A fria estatística que caracteriza
o êxodo rural – e cujo ápice se deu na década
de 1950 – foi a inspiração
do mais célebre romance
de Cyro Martins. No ano
do centenário do autor, a
Trilogia do Gaúcho a Pé, que
narra a saga do homem do
campo em busca do futuro
na cidade, é relançada.
Com tiragem de 2 mil exemplares, a obra
será distribuída gratuitamente em escolas e bibliotecas
públicas. Pela primeira vez, Sem Rumo,
Porteira Fechada e Estrada Nova são editados
como uma coleção. “Eles foram publicados conforme
eram escritos: 1937, 1944 e 1953. Cada
vez que esgotava um livro, reeditávamos”, revela a filha de Cyro,
Maria Helena
Martins, que fez o acompanhamento
editorial.
Outra novidade da edição são
as notas de
rodapé. “Fizemos
uma edição
para leitores
do século
XXI, desprevenido
com relaçãoà
literatura
de Cyro
Martins, sem
experiência da
vivência rural”,
revela Maria
Helena.
Nos livros,
as expressões
típicas da
Campanha gaúcha no
século passado ganham
traduções e notas
explicativas escritas pelo romancista
e crítico literário Flávio Aguiar. “O burrico Tamanco,
que se parara alarifão
com o rebuliço, bufava e troteava em roda,
mui potranco” (Sem Rumo), ganha duas notas.

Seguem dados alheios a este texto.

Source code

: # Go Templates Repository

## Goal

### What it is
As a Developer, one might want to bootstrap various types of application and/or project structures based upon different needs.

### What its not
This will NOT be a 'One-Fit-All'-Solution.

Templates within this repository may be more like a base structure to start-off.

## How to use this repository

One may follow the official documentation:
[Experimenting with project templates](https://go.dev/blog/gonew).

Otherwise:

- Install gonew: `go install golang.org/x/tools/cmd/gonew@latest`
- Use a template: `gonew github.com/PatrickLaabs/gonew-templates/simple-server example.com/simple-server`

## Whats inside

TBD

Alarifão é o mesmo que exibido e ‘mui
potranco’ tem a
seguinte
explicação:
“Mui é a forma apocopada de muito, expressão
usada com freqüência no linguajar
campeiro do Sul do Brasil. Potranco é o cavalo
jovem, de menos de dois anos. Já se vê que o burrico andava à solta,
mui feliz”.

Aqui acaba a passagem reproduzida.